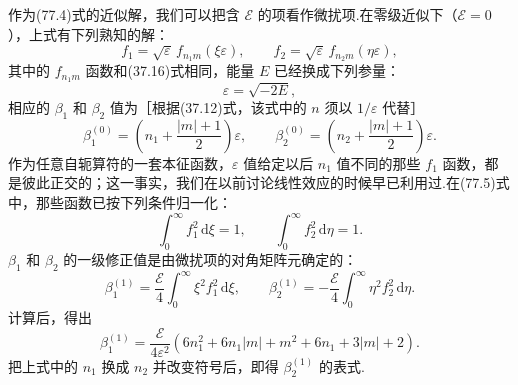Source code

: 作为(77.4)式的近似解，我们可以把含 $\mathcal{E}$ 的项看作微扰项.在零级近似下（$\mathcal{E}=0$），上式有下列熟知的解：
\begin{equation}
  f_1=\sqrt{\varepsilon}\,f_{n_1m}(\xi\varepsilon),
  \qquad
  f_2=\sqrt{\varepsilon}\,f_{n_2m}(\eta\varepsilon),
\end{equation}
其中的 $f_{n_1m}$ 函数和(37.16)式相同，能量 $E$ 已经换成下列参量：
\begin{equation}
  \varepsilon=\sqrt{-2E},
\end{equation}
相应的 $\beta_1$ 和 $\beta_2$ 值为［根据(37.12)式，该式中的 $n$ 须以 $1/\varepsilon$ 代替］
\begin{equation}
  \beta_1^{(0)}=\left(n_1+\frac{|m|+1}{2}\right)\varepsilon,
  \qquad
  \beta_2^{(0)}=\left(n_2+\frac{|m|+1}{2}\right)\varepsilon.
\end{equation}
作为任意自轭算符的一套本征函数，$\varepsilon$ 值给定以后 $n_1$ 值不同的那些 $f_1$ 函数，都是彼此正交的；这一事实，我们在以前讨论线性效应的时候早已利用过.在(77.5)式中，那些函数已按下列条件归一化：
\begin{equation*}
  \int_0^{\infty}f_1^{2}\,\mathrm{d}\xi=1,
  \qquad
  \int_0^{\infty}f_2^{2}\,\mathrm{d}\eta=1.
\end{equation*}
$\beta_1$ 和 $\beta_2$ 的一级修正值是由微扰项的对角矩阵元确定的：
\begin{equation*}
  \beta_1^{(1)}=\frac{\mathcal{E}}{4}\int_0^{\infty}\xi^{2}f_1^{2}\,\mathrm{d}\xi,
  \qquad
  \beta_2^{(1)}=-\frac{\mathcal{E}}{4}\int_0^{\infty}\eta^{2}f_2^{2}\,\mathrm{d}\eta.
\end{equation*}
计算后，得出
\begin{equation*}
  \beta_1^{(1)}=\frac{\mathcal{E}}{4\varepsilon^{2}}
  \left(6n_1^{2}+6n_1|m|+m^{2}+6n_1+3|m|+2\right).
\end{equation*}
把上式中的 $n_1$ 换成 $n_2$ 并改变符号后，即得 $\beta_2^{(1)}$ 的表式.

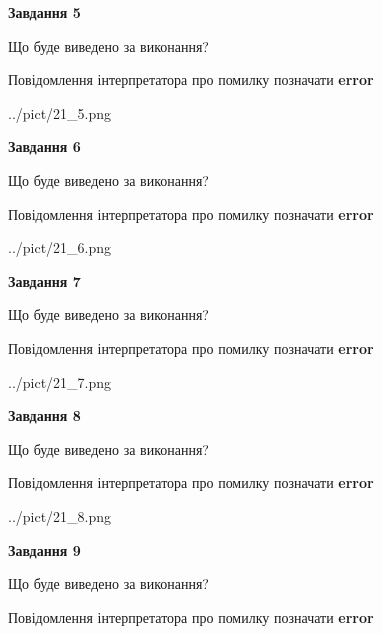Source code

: \documentclass[11pt, ukrainian]{article}
\begin{document}
{\begin {large}
{\begin {center}\textbf{Завдання 5}\end {center}}\par
Що буде виведено за виконання? \par
Повідомлення інтерпретатора про помилку позначати \textbf{error}

\begin{center}
	{../pict/21_5.png}
\end{center}
\newpage

{\begin {center}\textbf{Завдання 6}\end {center}}\par
Що буде виведено за виконання? \par
Повідомлення інтерпретатора про помилку позначати \textbf{error}

\begin{center}
	{../pict/21_6.png}
\end{center}
\newpage

{\begin {center}\textbf{Завдання 7}\end {center}}\par
Що буде виведено за виконання? \par
Повідомлення інтерпретатора про помилку позначати \textbf{error}

\begin{center}
	{../pict/21_7.png}
\end{center}
\newpage

{\begin {center}\textbf{Завдання 8}\end {center}}\par
Що буде виведено за виконання? \par
Повідомлення інтерпретатора про помилку позначати \textbf{error}

\begin{center}
	{../pict/21_8.png}
\end{center}
\newpage

{\begin {center}\textbf{Завдання 9}\end {center}}\par
Що буде виведено за виконання? \par
Повідомлення інтерпретатора про помилку позначати \textbf{error}


\end{large}}
\end{document}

> **Try it**: Once the pictures are set aside, write out the entries verbatim.

> **Result**:
Source code

: 作为(77.4)式的近似解，我们可以把含 $\mathcal{E}$ 的项看作微扰项.在零级近似下（$\mathcal{E}=0$），上式有下列熟知的解：
\begin{equation}
  f_1=\sqrt{\varepsilon}\,f_{n_1m}(\xi\varepsilon),
  \qquad
  f_2=\sqrt{\varepsilon}\,f_{n_2m}(\eta\varepsilon),
\end{equation}
其中的 $f_{n_1m}$ 函数和(37.16)式相同，能量 $E$ 已经换成下列参量：
\begin{equation}
  \varepsilon=\sqrt{-2E},
\end{equation}
相应的 $\beta_1$ 和 $\beta_2$ 值为［根据(37.12)式，该式中的 $n$ 须以 $1/\varepsilon$ 代替］
\begin{equation}
  \beta_1^{(0)}=\left(n_1+\frac{|m|+1}{2}\right)\varepsilon,
  \qquad
  \beta_2^{(0)}=\left(n_2+\frac{|m|+1}{2}\right)\varepsilon.
\end{equation}
作为任意自轭算符的一套本征函数，$\varepsilon$ 值给定以后 $n_1$ 值不同的那些 $f_1$ 函数，都是彼此正交的；这一事实，我们在以前讨论线性效应的时候早已利用过.在(77.5)式中，那些函数已按下列条件归一化：
\begin{equation*}
  \int_0^{\infty}f_1^{2}\,\mathrm{d}\xi=1,
  \qquad
  \int_0^{\infty}f_2^{2}\,\mathrm{d}\eta=1.
\end{equation*}
$\beta_1$ 和 $\beta_2$ 的一级修正值是由微扰项的对角矩阵元确定的：
\begin{equation*}
  \beta_1^{(1)}=\frac{\mathcal{E}}{4}\int_0^{\infty}\xi^{2}f_1^{2}\,\mathrm{d}\xi,
  \qquad
  \beta_2^{(1)}=-\frac{\mathcal{E}}{4}\int_0^{\infty}\eta^{2}f_2^{2}\,\mathrm{d}\eta.
\end{equation*}
计算后，得出
\begin{equation*}
  \beta_1^{(1)}=\frac{\mathcal{E}}{4\varepsilon^{2}}
  \left(6n_1^{2}+6n_1|m|+m^{2}+6n_1+3|m|+2\right).
\end{equation*}
把上式中的 $n_1$ 换成 $n_2$ 并改变符号后，即得 $\beta_2^{(1)}$ 的表式.

Source code

: \documentclass[11pt, ukrainian]{article}
\begin{document}
{\begin {large}
{\begin {center}\textbf{Завдання 5}\end {center}}\par
Що буде виведено за виконання? \par
Повідомлення інтерпретатора про помилку позначати \textbf{error}

\begin{center}
	{../pict/21_5.png}
\end{center}
\newpage

{\begin {center}\textbf{Завдання 6}\end {center}}\par
Що буде виведено за виконання? \par
Повідомлення інтерпретатора про помилку позначати \textbf{error}

\begin{center}
	{../pict/21_6.png}
\end{center}
\newpage

{\begin {center}\textbf{Завдання 7}\end {center}}\par
Що буде виведено за виконання? \par
Повідомлення інтерпретатора про помилку позначати \textbf{error}

\begin{center}
	{../pict/21_7.png}
\end{center}
\newpage

{\begin {center}\textbf{Завдання 8}\end {center}}\par
Що буде виведено за виконання? \par
Повідомлення інтерпретатора про помилку позначати \textbf{error}

\begin{center}
	{../pict/21_8.png}
\end{center}
\newpage

{\begin {center}\textbf{Завдання 9}\end {center}}\par
Що буде виведено за виконання? \par
Повідомлення інтерпретатора про помилку позначати \textbf{error}


\end{large}}
\end{document}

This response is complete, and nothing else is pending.